***** Data provided

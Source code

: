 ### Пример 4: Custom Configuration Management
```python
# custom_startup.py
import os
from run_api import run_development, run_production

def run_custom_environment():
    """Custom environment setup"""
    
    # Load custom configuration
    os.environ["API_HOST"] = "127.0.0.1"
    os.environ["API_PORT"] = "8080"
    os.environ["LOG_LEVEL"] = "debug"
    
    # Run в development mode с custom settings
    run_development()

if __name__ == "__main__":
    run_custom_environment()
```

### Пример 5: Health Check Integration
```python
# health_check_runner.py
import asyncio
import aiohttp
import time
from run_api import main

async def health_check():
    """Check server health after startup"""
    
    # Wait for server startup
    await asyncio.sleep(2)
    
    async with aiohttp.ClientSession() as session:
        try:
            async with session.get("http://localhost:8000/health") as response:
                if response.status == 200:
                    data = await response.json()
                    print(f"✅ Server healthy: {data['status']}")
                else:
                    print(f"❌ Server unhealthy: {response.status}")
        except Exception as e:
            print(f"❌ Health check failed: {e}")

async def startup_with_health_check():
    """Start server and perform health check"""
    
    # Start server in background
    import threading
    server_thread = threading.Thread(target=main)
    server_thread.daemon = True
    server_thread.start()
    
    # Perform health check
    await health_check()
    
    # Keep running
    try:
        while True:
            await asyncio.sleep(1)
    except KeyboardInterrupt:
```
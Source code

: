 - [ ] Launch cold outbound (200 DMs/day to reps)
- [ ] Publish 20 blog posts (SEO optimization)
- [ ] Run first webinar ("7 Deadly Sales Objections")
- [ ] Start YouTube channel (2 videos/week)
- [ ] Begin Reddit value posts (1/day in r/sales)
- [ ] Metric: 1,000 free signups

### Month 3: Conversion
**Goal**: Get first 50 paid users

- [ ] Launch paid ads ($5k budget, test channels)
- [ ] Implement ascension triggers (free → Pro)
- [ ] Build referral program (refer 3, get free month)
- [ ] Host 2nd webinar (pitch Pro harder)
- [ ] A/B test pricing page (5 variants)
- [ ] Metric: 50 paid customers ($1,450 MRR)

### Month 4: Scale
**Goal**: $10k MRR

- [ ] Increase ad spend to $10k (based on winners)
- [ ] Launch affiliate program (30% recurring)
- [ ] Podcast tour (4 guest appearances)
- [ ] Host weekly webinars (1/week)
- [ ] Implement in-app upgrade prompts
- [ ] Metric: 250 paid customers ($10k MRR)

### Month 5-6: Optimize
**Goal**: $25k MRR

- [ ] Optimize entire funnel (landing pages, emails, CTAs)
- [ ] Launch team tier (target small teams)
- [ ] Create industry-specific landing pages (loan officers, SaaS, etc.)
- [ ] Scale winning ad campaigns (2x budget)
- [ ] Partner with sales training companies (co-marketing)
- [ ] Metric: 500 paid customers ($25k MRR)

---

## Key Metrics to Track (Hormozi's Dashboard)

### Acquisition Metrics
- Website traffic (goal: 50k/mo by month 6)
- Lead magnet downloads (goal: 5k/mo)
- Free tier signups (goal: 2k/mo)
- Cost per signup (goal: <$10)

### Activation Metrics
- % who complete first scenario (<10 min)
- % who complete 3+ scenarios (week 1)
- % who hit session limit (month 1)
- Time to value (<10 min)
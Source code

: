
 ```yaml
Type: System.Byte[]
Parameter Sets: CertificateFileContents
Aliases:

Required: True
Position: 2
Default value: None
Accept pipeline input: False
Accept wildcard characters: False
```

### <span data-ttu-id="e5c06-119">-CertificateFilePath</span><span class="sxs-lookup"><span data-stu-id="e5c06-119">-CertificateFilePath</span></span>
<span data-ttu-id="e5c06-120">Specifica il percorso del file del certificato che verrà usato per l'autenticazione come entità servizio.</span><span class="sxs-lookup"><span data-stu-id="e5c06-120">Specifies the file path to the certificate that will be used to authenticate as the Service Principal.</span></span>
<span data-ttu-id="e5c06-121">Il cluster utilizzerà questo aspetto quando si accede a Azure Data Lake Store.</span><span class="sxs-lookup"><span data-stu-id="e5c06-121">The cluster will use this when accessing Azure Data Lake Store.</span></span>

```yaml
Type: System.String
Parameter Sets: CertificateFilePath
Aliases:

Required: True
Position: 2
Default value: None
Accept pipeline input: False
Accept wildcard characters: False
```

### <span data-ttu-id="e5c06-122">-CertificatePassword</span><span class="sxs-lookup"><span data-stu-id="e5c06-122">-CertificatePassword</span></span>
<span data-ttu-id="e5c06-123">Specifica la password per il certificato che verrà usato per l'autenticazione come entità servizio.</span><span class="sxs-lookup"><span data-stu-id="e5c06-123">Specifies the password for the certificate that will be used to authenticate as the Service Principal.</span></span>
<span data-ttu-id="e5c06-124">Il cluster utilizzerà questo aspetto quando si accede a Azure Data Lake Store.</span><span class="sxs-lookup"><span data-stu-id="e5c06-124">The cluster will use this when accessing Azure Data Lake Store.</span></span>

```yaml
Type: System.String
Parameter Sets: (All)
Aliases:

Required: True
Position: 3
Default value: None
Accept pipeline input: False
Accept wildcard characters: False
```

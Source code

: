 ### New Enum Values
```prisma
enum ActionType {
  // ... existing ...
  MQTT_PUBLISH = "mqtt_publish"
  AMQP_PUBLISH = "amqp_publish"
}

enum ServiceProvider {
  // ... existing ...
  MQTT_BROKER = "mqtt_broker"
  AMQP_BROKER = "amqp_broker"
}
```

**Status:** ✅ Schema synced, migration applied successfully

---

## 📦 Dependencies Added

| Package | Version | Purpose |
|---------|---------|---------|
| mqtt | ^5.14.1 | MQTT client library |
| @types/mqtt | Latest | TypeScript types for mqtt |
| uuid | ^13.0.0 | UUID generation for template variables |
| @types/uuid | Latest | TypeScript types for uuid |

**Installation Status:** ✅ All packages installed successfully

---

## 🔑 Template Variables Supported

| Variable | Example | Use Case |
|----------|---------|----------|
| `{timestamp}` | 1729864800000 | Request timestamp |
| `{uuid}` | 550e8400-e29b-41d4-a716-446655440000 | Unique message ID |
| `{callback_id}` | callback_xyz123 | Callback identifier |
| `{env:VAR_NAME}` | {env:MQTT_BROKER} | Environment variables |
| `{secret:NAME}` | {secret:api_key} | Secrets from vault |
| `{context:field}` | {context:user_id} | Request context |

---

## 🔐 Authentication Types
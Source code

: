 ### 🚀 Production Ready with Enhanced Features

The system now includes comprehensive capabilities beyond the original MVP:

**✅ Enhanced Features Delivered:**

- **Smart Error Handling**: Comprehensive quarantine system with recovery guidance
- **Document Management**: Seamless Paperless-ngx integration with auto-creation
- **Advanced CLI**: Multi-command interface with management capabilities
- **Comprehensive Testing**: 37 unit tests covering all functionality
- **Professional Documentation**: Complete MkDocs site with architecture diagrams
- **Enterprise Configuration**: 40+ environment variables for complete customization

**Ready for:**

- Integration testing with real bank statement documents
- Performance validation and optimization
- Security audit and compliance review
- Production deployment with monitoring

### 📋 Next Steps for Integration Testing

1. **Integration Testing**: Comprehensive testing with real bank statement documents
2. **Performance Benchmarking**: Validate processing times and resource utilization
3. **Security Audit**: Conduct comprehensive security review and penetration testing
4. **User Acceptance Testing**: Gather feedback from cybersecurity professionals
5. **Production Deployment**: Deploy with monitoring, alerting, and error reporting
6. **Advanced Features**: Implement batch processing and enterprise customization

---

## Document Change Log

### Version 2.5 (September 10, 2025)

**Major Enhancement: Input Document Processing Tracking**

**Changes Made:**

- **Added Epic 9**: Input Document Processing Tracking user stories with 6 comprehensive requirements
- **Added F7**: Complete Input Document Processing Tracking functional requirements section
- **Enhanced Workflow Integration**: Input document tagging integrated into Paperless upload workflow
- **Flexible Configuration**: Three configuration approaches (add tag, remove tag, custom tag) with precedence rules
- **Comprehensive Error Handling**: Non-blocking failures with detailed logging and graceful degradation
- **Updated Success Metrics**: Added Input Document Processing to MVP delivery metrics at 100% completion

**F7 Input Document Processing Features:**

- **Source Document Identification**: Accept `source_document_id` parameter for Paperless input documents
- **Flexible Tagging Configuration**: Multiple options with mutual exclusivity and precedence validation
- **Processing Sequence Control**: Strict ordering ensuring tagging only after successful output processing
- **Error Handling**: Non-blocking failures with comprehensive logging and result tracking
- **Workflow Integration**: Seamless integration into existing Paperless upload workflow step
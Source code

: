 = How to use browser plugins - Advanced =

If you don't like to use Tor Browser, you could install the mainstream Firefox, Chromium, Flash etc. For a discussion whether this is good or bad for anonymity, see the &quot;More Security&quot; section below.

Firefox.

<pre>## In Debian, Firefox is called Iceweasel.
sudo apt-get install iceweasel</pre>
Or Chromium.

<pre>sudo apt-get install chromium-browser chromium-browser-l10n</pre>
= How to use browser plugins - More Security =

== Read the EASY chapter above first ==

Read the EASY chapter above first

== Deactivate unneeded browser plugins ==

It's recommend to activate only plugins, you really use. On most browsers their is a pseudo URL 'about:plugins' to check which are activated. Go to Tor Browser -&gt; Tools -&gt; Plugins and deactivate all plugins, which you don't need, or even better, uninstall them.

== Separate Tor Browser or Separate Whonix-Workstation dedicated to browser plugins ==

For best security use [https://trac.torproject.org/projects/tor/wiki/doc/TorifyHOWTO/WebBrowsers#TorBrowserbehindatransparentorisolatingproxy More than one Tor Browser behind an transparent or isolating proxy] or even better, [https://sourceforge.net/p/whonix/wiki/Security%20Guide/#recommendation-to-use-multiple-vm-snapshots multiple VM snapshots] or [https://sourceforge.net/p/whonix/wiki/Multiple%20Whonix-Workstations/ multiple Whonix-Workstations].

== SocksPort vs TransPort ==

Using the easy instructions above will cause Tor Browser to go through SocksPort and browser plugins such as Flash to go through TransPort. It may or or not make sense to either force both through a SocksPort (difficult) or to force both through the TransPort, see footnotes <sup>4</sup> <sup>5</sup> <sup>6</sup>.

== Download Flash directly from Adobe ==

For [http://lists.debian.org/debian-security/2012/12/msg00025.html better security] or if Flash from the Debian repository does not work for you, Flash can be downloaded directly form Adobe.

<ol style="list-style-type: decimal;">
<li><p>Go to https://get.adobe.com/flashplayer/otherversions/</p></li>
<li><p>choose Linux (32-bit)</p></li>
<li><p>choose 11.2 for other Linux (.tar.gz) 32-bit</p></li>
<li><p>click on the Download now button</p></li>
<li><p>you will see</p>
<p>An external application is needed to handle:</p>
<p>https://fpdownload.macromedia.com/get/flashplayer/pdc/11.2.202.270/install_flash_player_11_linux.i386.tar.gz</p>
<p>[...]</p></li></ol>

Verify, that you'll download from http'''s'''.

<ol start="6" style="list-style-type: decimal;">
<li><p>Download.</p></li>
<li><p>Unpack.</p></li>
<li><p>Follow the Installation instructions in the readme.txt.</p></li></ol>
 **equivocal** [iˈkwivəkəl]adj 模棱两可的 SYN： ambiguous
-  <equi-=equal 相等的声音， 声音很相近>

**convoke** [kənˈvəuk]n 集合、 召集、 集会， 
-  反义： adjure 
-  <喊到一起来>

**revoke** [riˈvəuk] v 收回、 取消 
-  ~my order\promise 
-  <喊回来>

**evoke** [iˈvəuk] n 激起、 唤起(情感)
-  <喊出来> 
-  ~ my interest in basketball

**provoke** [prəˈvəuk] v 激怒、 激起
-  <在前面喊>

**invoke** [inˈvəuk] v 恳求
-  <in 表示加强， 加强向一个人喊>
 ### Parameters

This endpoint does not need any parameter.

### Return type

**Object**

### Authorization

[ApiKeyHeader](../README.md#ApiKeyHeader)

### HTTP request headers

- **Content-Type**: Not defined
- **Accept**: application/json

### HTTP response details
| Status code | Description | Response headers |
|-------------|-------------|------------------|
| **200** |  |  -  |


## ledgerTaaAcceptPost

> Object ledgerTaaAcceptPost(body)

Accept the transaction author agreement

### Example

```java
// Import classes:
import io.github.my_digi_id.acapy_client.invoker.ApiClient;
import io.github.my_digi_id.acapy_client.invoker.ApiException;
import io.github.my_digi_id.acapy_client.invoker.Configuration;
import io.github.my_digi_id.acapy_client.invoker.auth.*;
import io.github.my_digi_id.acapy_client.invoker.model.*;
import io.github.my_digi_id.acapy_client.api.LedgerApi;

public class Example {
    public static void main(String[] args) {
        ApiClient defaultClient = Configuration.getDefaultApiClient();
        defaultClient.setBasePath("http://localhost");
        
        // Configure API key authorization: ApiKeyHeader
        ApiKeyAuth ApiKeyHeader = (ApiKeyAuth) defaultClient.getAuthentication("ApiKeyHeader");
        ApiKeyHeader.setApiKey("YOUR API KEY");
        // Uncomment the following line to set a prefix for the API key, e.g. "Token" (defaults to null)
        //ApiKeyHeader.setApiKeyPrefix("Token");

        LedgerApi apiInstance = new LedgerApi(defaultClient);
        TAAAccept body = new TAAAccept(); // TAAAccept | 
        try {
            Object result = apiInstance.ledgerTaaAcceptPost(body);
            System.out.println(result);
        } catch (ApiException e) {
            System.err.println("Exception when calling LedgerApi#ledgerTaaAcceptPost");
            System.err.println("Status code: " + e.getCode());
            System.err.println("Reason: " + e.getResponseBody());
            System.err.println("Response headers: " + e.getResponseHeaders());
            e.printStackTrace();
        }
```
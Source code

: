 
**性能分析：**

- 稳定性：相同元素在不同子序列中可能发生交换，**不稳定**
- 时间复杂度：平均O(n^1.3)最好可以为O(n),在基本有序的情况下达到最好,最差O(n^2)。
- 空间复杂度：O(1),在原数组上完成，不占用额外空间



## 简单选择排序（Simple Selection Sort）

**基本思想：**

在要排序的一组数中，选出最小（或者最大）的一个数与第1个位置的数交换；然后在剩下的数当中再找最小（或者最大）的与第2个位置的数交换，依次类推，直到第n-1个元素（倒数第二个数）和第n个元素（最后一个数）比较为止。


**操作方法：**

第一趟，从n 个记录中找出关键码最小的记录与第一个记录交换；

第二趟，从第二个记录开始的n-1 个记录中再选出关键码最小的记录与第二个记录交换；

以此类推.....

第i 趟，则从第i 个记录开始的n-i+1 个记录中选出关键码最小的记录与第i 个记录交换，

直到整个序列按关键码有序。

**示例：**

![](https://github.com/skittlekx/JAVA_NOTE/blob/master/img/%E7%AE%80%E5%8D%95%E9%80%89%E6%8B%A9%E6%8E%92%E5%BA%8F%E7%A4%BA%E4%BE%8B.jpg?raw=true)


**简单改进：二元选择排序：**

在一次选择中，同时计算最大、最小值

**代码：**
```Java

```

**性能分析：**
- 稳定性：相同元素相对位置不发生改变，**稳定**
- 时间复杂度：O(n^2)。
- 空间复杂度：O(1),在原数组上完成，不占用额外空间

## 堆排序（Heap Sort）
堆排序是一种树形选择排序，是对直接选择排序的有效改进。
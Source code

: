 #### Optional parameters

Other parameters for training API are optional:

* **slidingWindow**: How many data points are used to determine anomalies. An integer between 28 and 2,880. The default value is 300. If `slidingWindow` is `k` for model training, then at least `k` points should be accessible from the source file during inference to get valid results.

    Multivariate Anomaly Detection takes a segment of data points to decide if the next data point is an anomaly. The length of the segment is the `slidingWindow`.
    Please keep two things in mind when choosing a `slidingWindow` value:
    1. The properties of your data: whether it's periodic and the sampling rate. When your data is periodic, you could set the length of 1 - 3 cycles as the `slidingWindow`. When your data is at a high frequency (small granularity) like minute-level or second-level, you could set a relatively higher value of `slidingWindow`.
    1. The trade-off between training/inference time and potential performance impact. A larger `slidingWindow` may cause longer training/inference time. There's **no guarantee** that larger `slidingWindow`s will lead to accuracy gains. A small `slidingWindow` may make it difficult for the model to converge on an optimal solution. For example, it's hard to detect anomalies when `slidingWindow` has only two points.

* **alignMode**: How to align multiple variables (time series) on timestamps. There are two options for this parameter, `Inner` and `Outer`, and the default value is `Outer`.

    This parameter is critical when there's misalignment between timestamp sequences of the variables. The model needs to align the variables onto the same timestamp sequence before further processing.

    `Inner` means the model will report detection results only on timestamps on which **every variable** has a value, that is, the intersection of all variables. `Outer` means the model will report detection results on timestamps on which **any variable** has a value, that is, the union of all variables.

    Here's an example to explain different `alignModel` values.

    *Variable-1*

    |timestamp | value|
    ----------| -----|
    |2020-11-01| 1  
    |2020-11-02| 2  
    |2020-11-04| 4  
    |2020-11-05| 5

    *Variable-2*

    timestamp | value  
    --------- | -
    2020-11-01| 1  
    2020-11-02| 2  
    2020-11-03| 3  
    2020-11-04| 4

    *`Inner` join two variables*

**********

> **What you are asked to do**: Begin with the line above that has "## Document Change Log" and continue through the line that has "- **Enhanced Workflow", setting each one down exactly. Stop there.

> **Solution to the problem**:
## Document Change Log

### Version 2.5 (September 10, 2025)

**Major Enhancement: Input Document Processing Tracking**

**Changes Made:**

- **Added Epic 9**: Input Document Processing Tracking user stories with 6 comprehensive requirements
- **Added F7**: Complete Input Document Processing Tracking functional requirements section
- **Enhanced Workflow Integration**: Input document tagging integrated into Paperless upload workflow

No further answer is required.